- Input data:

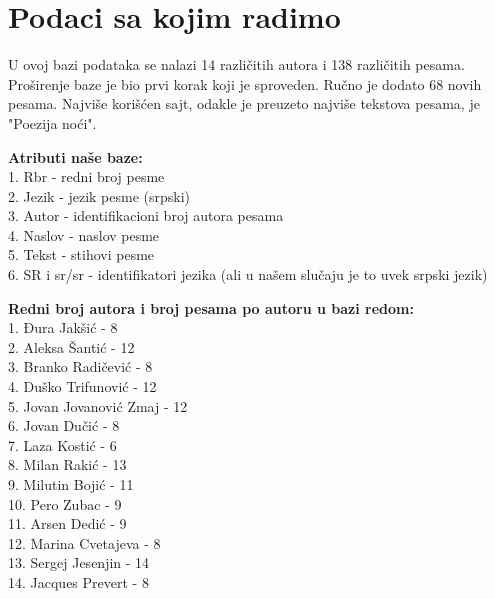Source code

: \documentclass{article}
\begin{document}
\section{Podaci sa kojim radimo}
\begin{flushleft}

U ovoj bazi podataka se nalazi 14 različitih autora i 138 različitih pesama. 
Proširenje baze je bio prvi korak koji je sproveden. Ručno je dodato 68 novih 
pesama. Najviše korišćen sajt, odakle je preuzeto najviše tekstova pesama, je 
"Poezija noći".
\\\vspace{3mm}


\textbf{Atributi naše baze:} \\
1. Rbr - redni broj pesme \\
2. Jezik - jezik pesme (srpski) \\
3. Autor - identifikacioni broj autora pesama \\
4. Naslov - naslov pesme \\
5. Tekst - stihovi pesme \\
6. SR i sr/sr - identifikatori jezika (ali u našem slučaju je to uvek srpski jezik) \\
\vspace{5mm}

\textbf{Redni broj autora i broj pesama po autoru u bazi redom:} \\
1.  Đura Jakšić - 8 \\
2.  Aleksa Šantić - 12\\
3.  Branko Radičević - 8\\
4.  Duško Trifunović - 12\\
5.  Jovan Jovanović Zmaj - 12\\
6.  Jovan Dučić - 8\\
7.  Laza Kostić - 6\\
8.  Milan Rakić - 13\\
9.  Milutin Bojić - 11\\
10. Pero Zubac - 9\\
11. Arsen Dedić - 9\\
12. Marina Cvetajeva - 8 \\
13. Sergej Jesenjin - 14\\
14. Jacques Prevert - 8\\
\vspace{5mm}


\end{flushleft}


\newpage
\end{document}
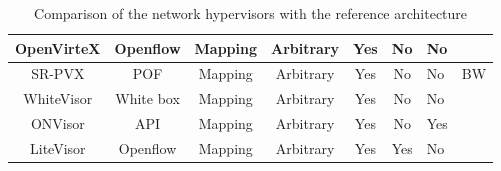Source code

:\begin{table}[ht]
{\begin{tabular}{|c|c|c|c|c|c|l|c|}
OpenVirteX               & Openflow                  & Mapping       & Arbitrary     & Yes & No  & No       &                    \\ \hline
SR-PVX                   & POF                       & Mapping       & Arbitrary     & Yes & No  & No       & BW                 \\ \hline
WhiteVisor               & White box                 & Mapping       & Arbitrary     & Yes & No  & No       &                    \\ \hline
ONVisor                  & API                       & Mapping       & Arbitrary     & Yes & No  & Yes      &                    \\ \hline
LiteVisor                & Openflow                  & Mapping       & Arbitrary     & Yes & Yes & No       &                    \\ \hline
\end{tabular}%
}
\caption{Comparison of the network hypervisors with the reference architecture}
\label{tab:comparison-refarchi}
\end{table}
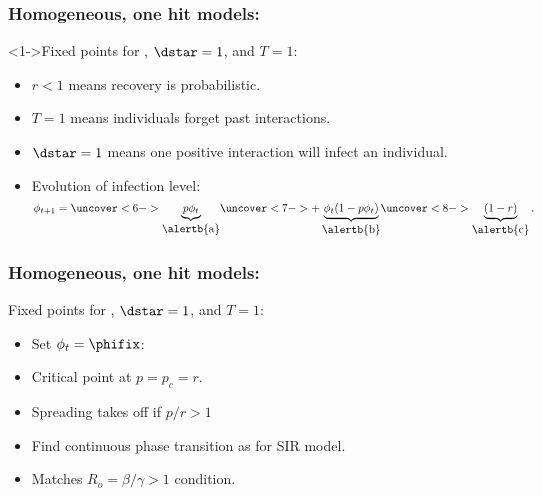 \begin{frame}
  \frametitle{Homogeneous, one hit models:}

  \begin{block}<1->{Fixed points for , $\dstar=1$, and $T=1$:}
    \begin{itemize}
    \item<2->
      \alert{$r<1$} means recovery is probabilistic.
    \item<3->
      \alert{$T=1$} means individuals forget past interactions.
    \item<4->
      \alert{$\dstar=1$} means one positive interaction 
      will infect an individual.
    \item<5-> 
      Evolution of infection level:
      $$
      \phi_{t+1} = 
      \uncover<6->{
        \underbrace{p \phi_{t}}_{\mbox{\alertb{a}}}
      }
      \uncover<7->{
        + 
        \underbrace{\phi_t(1 - p\phi_t)}_{\mbox{\alertb{b}}}
      }
      \uncover<8->{
        \underbrace{(1-r)}_{\mbox{\alertb{c}}}.
      }
      $$
      \begin{enumerate}
      \end{enumerate}
    \end{itemize}
  \end{block}

\end{frame}

\begin{frame}
  \frametitle{Homogeneous, one hit models:}

  \begin{block}{Fixed points for , $\dstar=1$, and $T=1$:}
    \begin{itemize}
    \item<1-> 
      Set $\phi_t = \phifix$:
    \item<5-> 
      Critical point at $p = p_c = r$.
    \item<6-> 
      Spreading takes off if $p/r > 1$
    \item<7->
      Find continuous phase transition as for SIR model.
    \item<8->
       Matches $R_o = \beta/\gamma > 1$ condition.
    \end{itemize}
  \end{block}

\end{frame}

- Task requirements: When you reach the line that holds "Find continuous phase", please copy it and every line after it through the end of the listing, exactly and with no other lines.

- Task solution:
      Find continuous phase transition as for SIR model.
    \item<8->
       Matches $R_o = \beta/\gamma > 1$ condition.
    \end{itemize}
  \end{block}

\end{frame}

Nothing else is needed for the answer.